All electoral information is taken from Elections Canada. Italicized expenditures refer to submitted totals, and are presented when the final reviewed totals are not available.

v; t; e; 2011 Canadian federal election: Winnipeg South
| Party | Candidate | Votes | % | ±% | Expenditures |
|  | Conservative | Rod Bruinooge | 22,840 | 52.24 | +3.41 | $74,282.37 |
|  | Liberal | Terry Duguid | 14,296 | 32.70 | -2.10 | $65,648.93 |
|  | New Democratic | Dave Gaudreau | 5,693 | 13.02 | +1.59 | $8,116.60 |
|  | Green | Caitlin McIntyre | 889 | 2.03 | -2.47 | $564.35 |
| Total valid votes/expense limit |  |  | 43,718 | 100.00 |  | – |
| Total rejected ballots |  |  | 187 | 0.43 | -0.01 |
| Turnout |  |  | 43,905 | 69.80 | +4.17 |
| Eligible voters |  |  | 62,902 | – | – |

v; t; e; 2008 Canadian federal election: Winnipeg South
| Party | Candidate | Votes | % | ±% | Expenditures |
|  | Conservative | Rod Bruinooge | 19,954 | 48.83 | +7.42 | $74,312 |
|  | Liberal | John Loewen | 14,221 | 34.80 | -6.35 | $73,677 |
|  | New Democratic | Sean Robert | 4,673 | 11.43 | -2.29 | $9,507 |
|  | Green | David Cosby | 1,839 | 4.50 | +1.42 | $3,312 |
|  | Christian Heritage | Heidi Loewen-Steffano | 173 | 0.42 | -0.19 | $804 |
| Total valid votes/expense limit |  |  | 40,860 | 100.00 |  | $78,463 |
| Total rejected ballots |  |  | 179 | 0.44 | +0.1 |
| Turnout |  |  | 41,039 | 65.63 | -3.78 |
|  | Conservative hold |  | Swing |  | +6.9 |

v; t; e; 2006 Canadian federal election: Winnipeg South
| Party | Candidate | Votes | % | Expenditures |
|  | Conservative | Rod Bruinooge | 17,328 | 41.42 | $68,461.08 |
|  | Liberal | Reg Alcock | 17,217 | 41.15 | $57,453.38 |
|  | New Democratic | Robert Page | 5,743 | 13.73 | $1,973.24 |
|  | Green | Wesley Owen Whiteside | 1,289 | 3.08 | – |
|  | Christian Heritage | Heidi Loewen-Steffano | 259 | 0.62 | $503.33 |
| Total valid votes |  |  | 41,836 | 100.00 |  |
| Total rejected ballots |  |  | 111 |  |  |
| Turnout |  |  | 41,947 | 70.39 |  |
| Electors on the lists |  |  | 59,594 |  |  |
Sources: Official Results, Elections Canada and Financial Returns, Elections Canada.

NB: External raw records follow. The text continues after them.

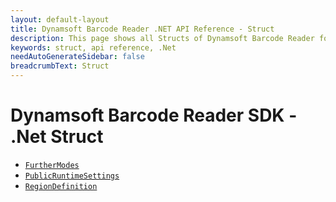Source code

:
 ```yaml
---
layout: default-layout
title: Dynamsoft Barcode Reader .NET API Reference - Struct
description: This page shows all Structs of Dynamsoft Barcode Reader for .NET SDK.
keywords: struct, api reference, .Net
needAutoGenerateSidebar: false
breadcrumbText: Struct
---
```


# Dynamsoft Barcode Reader SDK - .Net Struct

- [`FurtherModes`](FurtherModes.md)		
- [`PublicRuntimeSettings`](PublicRuntimeSettings.md)		
- [`RegionDefinition`](RegionDefinition.md)		
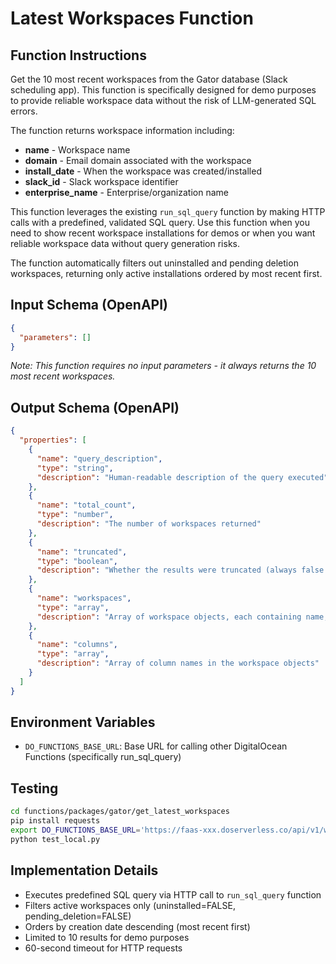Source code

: # Latest Workspaces Function

## Function Instructions

Get the 10 most recent workspaces from the Gator database (Slack scheduling app). This function is specifically designed for demo purposes to provide reliable workspace data without the risk of LLM-generated SQL errors.

The function returns workspace information including:
- **name** - Workspace name
- **domain** - Email domain associated with the workspace  
- **install_date** - When the workspace was created/installed
- **slack_id** - Slack workspace identifier
- **enterprise_name** - Enterprise/organization name

This function leverages the existing `run_sql_query` function by making HTTP calls with a predefined, validated SQL query. Use this function when you need to show recent workspace installations for demos or when you want reliable workspace data without query generation risks.

The function automatically filters out uninstalled and pending deletion workspaces, returning only active installations ordered by most recent first.

## Input Schema (OpenAPI)

```json
{
  "parameters": []
}
```

*Note: This function requires no input parameters - it always returns the 10 most recent workspaces.*

## Output Schema (OpenAPI)

```json
{
  "properties": [
    {
      "name": "query_description",
      "type": "string",
      "description": "Human-readable description of the query executed"
    },
    {
      "name": "total_count",
      "type": "number",
      "description": "The number of workspaces returned"
    },
    {
      "name": "truncated",
      "type": "boolean",
      "description": "Whether the results were truncated (always false for this function since we limit to 10)"
    },
    {
      "name": "workspaces",
      "type": "array",
      "description": "Array of workspace objects, each containing name, domain, install_date, slack_id, and enterprise_name"
    },
    {
      "name": "columns",
      "type": "array",
      "description": "Array of column names in the workspace objects"
    }
  ]
}
```

## Environment Variables

- `DO_FUNCTIONS_BASE_URL`: Base URL for calling other DigitalOcean Functions (specifically run_sql_query)

## Testing

```bash
cd functions/packages/gator/get_latest_workspaces
pip install requests
export DO_FUNCTIONS_BASE_URL='https://faas-xxx.doserverless.co/api/v1/web/fn-xxx/gator'
python test_local.py
```

## Implementation Details

- Executes predefined SQL query via HTTP call to `run_sql_query` function
- Filters active workspaces only (uninstalled=FALSE, pending_deletion=FALSE)
- Orders by creation date descending (most recent first)
- Limited to 10 results for demo purposes
- 60-second timeout for HTTP requests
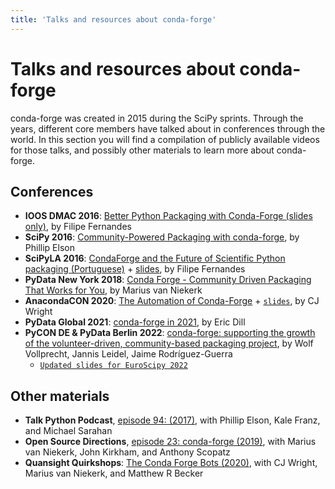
 ```yaml
---
title: 'Talks and resources about conda-forge'
---
```


<a id="talks"></a>

<a id="talks-and-resources-about-conda-forge"></a>

# Talks and resources about conda-forge

conda-forge was created in 2015 during the SciPy sprints. Through the years, different core
members have talked about in conferences through the world. In this section you will find
a compilation of publicly available videos for those talks, and possibly other materials
to learn more about conda-forge.

<a id="conferences"></a>

## Conferences

* **IOOS DMAC 2016**: [Better Python Packaging with Conda-Forge (slides only)](http://ocefpaf.github.io/talk_conda_packaging/), by Filipe Fernandes
* **SciPy 2016**: [Community-Powered Packaging with conda-forge](https://www.youtube.com/watch?v=Hacl_YFzZOw), by Phillip Elson
* **SciPyLA 2016**: [CondaForge and the Future of Scientific Python packaging (Portuguese)](https://www.youtube.com/watch?v=Y0Fv7zT4Jl0) + [slides](http://ocefpaf.github.io/SciPyLA_2016_talk/), by Filipe Fernandes
* **PyData New York 2018**: [Conda Forge - Community Driven Packaging That Works for You](https://www.youtube.com/watch?v=qHdRPoPYiHE), by Marius van Niekerk
* **AnacondaCON 2020**: [The Automation of Conda-Forge](https://anacondacon.io/cj-wright-bio) + [`slides`](pathname:///_static/theautomationofcondaforge_cj_wright_2020.pdf), by CJ Wright
* **PyData Global 2021**: [conda-forge in 2021](https://www.youtube.com/watch?v=N2XwK9BkJpA), by Eric Dill
* **PyCON DE & PyData Berlin 2022**: [conda-forge: supporting the growth of the volunteer-driven, community-based packaging project](https://www.youtube.com/watch?v=nTNoCM5alyE), by Wolf Vollprecht, Jannis Leidel, Jaime Rodríguez-Guerra
  - [`Updated slides for EuroScipy 2022`](pathname:///_static/conda-forge_EuroSciPy2022.pdf)

<a id="other-materials"></a>

## Other materials

* **Talk Python Podcast**, [episode 94: (2017)](https://talkpython.fm/episodes/show/94/guarenteed-packages-via-conda-and-conda-forge), with Phillip Elson, Kale Franz, and Michael Sarahan
* **Open Source Directions**, [episode 23: conda-forge (2019)](https://www.youtube.com/watch?v=EWh-BtdYE7M), with Marius van Niekerk, John Kirkham, and Anthony Scopatz
* **Quansight Quirkshops**: [The Conda Forge Bots (2020)](https://www.youtube.com/watch?v=uH1jM2U-0ho), with CJ Wright, Marius van Niekerk, and Matthew R Becker

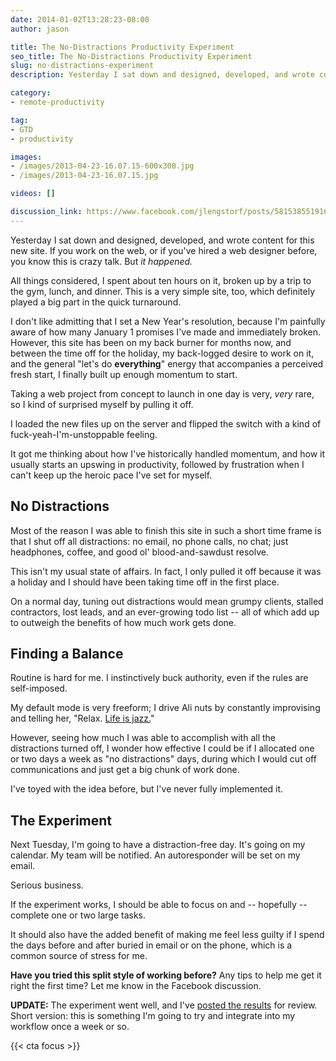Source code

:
 ```yaml
---
date: 2014-01-02T13:28:23-08:00
author: jason

title: The No-Distractions Productivity Experiment
seo_title: The No-Distractions Productivity Experiment
slug: no-distractions-experiment
description: Yesterday I sat down and designed, developed, and wrote content for a new site. Now I need to find a way to stay this productive consistently.

category:
- remote-productivity

tag:
- GTD
- productivity

images:
- /images/2013-04-23-16.07.15-600x300.jpg
- /images/2013-04-23-16.07.15.jpg

videos: []

discussion_link: https://www.facebook.com/jlengstorf/posts/581538551916050
---
```

Yesterday I sat down and designed, developed, and wrote content for this new site. If you work on the web, or if you've hired a web designer before, you know this is crazy talk. But *it happened.*

All things considered, I spent about ten hours on it, broken up by a trip to the gym, lunch, and dinner. This is a very simple site, too, which definitely played a big part in the quick turnaround.

I don't like admitting that I set a New Year's resolution, because I'm painfully aware of how many January 1 promises I've made and immediately broken. However, this site has been on my back burner for months now, and between the time off for the holiday, my back-logged desire to work on it, and the general "let's do **everything**" energy that accompanies a perceived fresh start, I finally built up enough momentum to start.

Taking a web project from concept to launch in one day is very, *very* rare, so I kind of surprised myself by pulling it off.

I loaded the new files up on the server and flipped the switch with a kind of fuck-yeah-I'm-unstoppable feeling.

It got me thinking about how I've historically handled momentum, and how it usually starts an upswing in productivity, followed by frustration when I can't keep up the heroic pace I've set for myself.

## No Distractions

Most of the reason I was able to finish this site in such a short time frame is that I shut off all distractions: no email, no phone calls, no chat; just headphones, coffee, and good ol' blood-and-sawdust resolve.

This isn't my usual state of affairs. In fact, I only pulled it off because it was a holiday and I should have been taking time off in the first place.

On a normal day, tuning out distractions would mean grumpy clients, stalled contractors, lost leads, and an ever-growing todo list -- all of which add up to outweigh the benefits of how much work gets done.

## Finding a Balance

Routine is hard for me. I instinctively buck authority, even if the rules are self-imposed.

My default mode is very freeform; I drive Ali nuts by constantly improvising and telling her, "Relax. [Life is jazz.][1]"

However, seeing how much I was able to accomplish with all the distractions turned off, I wonder how effective I could be if I allocated one or two days a week as "no distractions" days, during which I would cut off communications and just get a big chunk of work done.

I've toyed with the idea before, but I've never fully implemented it.

## The Experiment

Next Tuesday, I'm going to have a distraction-free day. It's going on my calendar. My team will be notified. An autoresponder will be set on my email.

Serious business.

If the experiment works, I should be able to focus on and -- hopefully -- complete one or two large tasks.

It should also have the added benefit of making me feel less guilty if I spend the days before and after buried in email or on the phone, which is a common source of stress for me.

**Have you tried this split style of working before?** Any tips to help me get it right the first time? Let me know in the Facebook discussion.

**UPDATE:** The experiment went well, and I've [posted the results][2] for review. Short version: this is something I'm going to try and integrate into my workflow once a week or so.

{{< cta focus >}}

 [1]: http://lengstorf.com/jazz/
 [2]: http://lengstorf.com/no-distractions-results/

v; t; e; 2004 Canadian federal election: Winnipeg South
| Party | Candidate | Votes | % | Expenditures |
|  | Liberal | Reg Alcock | 19,270 | 51.31 | $63,885.73 |
|  | Conservative | Rod Bruinooge | 12,770 | 34.00 | $67,207.73 |
|  | New Democratic | Catherine Green | 4,217 | 11.23 | $6,919.66 |
|  | Green | Ron Cameron | 1,003 | 2.67 | $702.79 |
|  | Christian Heritage | Jane MacDiarmid | 296 | 0.79 | $4,202.05 |
| Total valid votes |  |  | 37,556 | 100.00 |  |
| Total rejected ballots |  |  | 110 |  |  |
| Turnout |  |  | 37,666 | 63.23 |  |
| Electors on the lists |  |  | 59,572 |  |  |
Percentage change figures are factored for redistribution. Conservative Party percentages are contrasted with the combined Canadian Alliance and Progressive Conservative percentages from 2000.